• The problem: Write the data out again, matching every line exactly.

[Data items]
· · · · ·

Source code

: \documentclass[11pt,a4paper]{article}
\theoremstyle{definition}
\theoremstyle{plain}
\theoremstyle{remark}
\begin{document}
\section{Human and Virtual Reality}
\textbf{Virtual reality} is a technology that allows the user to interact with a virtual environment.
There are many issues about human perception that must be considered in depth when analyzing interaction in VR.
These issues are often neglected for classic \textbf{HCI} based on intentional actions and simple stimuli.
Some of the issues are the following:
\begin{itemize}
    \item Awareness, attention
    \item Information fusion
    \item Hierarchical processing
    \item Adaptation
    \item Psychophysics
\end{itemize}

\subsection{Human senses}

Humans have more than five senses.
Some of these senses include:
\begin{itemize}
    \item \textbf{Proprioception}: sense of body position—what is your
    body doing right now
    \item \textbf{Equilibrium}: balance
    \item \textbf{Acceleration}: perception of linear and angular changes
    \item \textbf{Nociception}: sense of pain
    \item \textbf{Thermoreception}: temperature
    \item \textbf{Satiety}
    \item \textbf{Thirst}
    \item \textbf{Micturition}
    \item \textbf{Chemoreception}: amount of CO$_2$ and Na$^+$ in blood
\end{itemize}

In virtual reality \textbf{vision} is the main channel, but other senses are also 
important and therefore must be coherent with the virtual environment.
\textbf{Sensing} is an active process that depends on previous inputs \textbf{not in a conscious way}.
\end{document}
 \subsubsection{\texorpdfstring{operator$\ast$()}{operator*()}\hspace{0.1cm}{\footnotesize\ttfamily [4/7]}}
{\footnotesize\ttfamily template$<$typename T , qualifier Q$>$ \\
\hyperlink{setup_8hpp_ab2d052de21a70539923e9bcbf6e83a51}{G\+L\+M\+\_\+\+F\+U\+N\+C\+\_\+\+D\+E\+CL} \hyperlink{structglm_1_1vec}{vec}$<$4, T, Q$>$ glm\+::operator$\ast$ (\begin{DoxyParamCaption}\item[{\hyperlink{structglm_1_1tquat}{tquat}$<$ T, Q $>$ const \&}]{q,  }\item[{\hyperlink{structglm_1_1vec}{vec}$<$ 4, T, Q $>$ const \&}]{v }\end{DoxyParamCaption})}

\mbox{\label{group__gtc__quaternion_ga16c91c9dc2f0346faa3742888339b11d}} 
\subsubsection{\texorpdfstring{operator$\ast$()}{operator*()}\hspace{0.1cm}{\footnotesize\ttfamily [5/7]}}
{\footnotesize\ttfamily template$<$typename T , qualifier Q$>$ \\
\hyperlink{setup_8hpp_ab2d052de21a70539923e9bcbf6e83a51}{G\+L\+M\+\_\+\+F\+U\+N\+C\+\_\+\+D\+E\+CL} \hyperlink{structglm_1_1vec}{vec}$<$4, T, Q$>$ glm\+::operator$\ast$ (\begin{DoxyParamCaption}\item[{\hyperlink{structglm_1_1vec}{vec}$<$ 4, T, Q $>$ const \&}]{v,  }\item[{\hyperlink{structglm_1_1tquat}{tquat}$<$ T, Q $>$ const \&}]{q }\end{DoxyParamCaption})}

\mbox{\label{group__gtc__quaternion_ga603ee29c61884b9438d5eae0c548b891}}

· · · · ·

• Task response:
Source code

: \documentclass[11pt,a4paper]{article}
\theoremstyle{definition}
\theoremstyle{plain}
\theoremstyle{remark}
\begin{document}
\section{Human and Virtual Reality}
\textbf{Virtual reality} is a technology that allows the user to interact with a virtual environment.
There are many issues about human perception that must be considered in depth when analyzing interaction in VR.
These issues are often neglected for classic \textbf{HCI} based on intentional actions and simple stimuli.
Some of the issues are the following:
\begin{itemize}
    \item Awareness, attention
    \item Information fusion
    \item Hierarchical processing
    \item Adaptation
    \item Psychophysics
\end{itemize}

\subsection{Human senses}

Humans have more than five senses.
Some of these senses include:
\begin{itemize}
    \item \textbf{Proprioception}: sense of body position—what is your
    body doing right now
    \item \textbf{Equilibrium}: balance
    \item \textbf{Acceleration}: perception of linear and angular changes
    \item \textbf{Nociception}: sense of pain
    \item \textbf{Thermoreception}: temperature
    \item \textbf{Satiety}
    \item \textbf{Thirst}
    \item \textbf{Micturition}
    \item \textbf{Chemoreception}: amount of CO$_2$ and Na$^+$ in blood
\end{itemize}

In virtual reality \textbf{vision} is the main channel, but other senses are also 
important and therefore must be coherent with the virtual environment.
\textbf{Sensing} is an active process that depends on previous inputs \textbf{not in a conscious way}.
\end{document}
 \subsubsection{\texorpdfstring{operator$\ast$()}{operator*()}\hspace{0.1cm}{\footnotesize\ttfamily [4/7]}}
{\footnotesize\ttfamily template$<$typename T , qualifier Q$>$ \\
\hyperlink{setup_8hpp_ab2d052de21a70539923e9bcbf6e83a51}{G\+L\+M\+\_\+\+F\+U\+N\+C\+\_\+\+D\+E\+CL} \hyperlink{structglm_1_1vec}{vec}$<$4, T, Q$>$ glm\+::operator$\ast$ (\begin{DoxyParamCaption}\item[{\hyperlink{structglm_1_1tquat}{tquat}$<$ T, Q $>$ const \&}]{q,  }\item[{\hyperlink{structglm_1_1vec}{vec}$<$ 4, T, Q $>$ const \&}]{v }\end{DoxyParamCaption})}

\mbox{\label{group__gtc__quaternion_ga16c91c9dc2f0346faa3742888339b11d}} 
\subsubsection{\texorpdfstring{operator$\ast$()}{operator*()}\hspace{0.1cm}{\footnotesize\ttfamily [5/7]}}
{\footnotesize\ttfamily template$<$typename T , qualifier Q$>$ \\
\hyperlink{setup_8hpp_ab2d052de21a70539923e9bcbf6e83a51}{G\+L\+M\+\_\+\+F\+U\+N\+C\+\_\+\+D\+E\+CL} \hyperlink{structglm_1_1vec}{vec}$<$4, T, Q$>$ glm\+::operator$\ast$ (\begin{DoxyParamCaption}\item[{\hyperlink{structglm_1_1vec}{vec}$<$ 4, T, Q $>$ const \&}]{v,  }\item[{\hyperlink{structglm_1_1tquat}{tquat}$<$ T, Q $>$ const \&}]{q }\end{DoxyParamCaption})}

\mbox{\label{group__gtc__quaternion_ga603ee29c61884b9438d5eae0c548b891}}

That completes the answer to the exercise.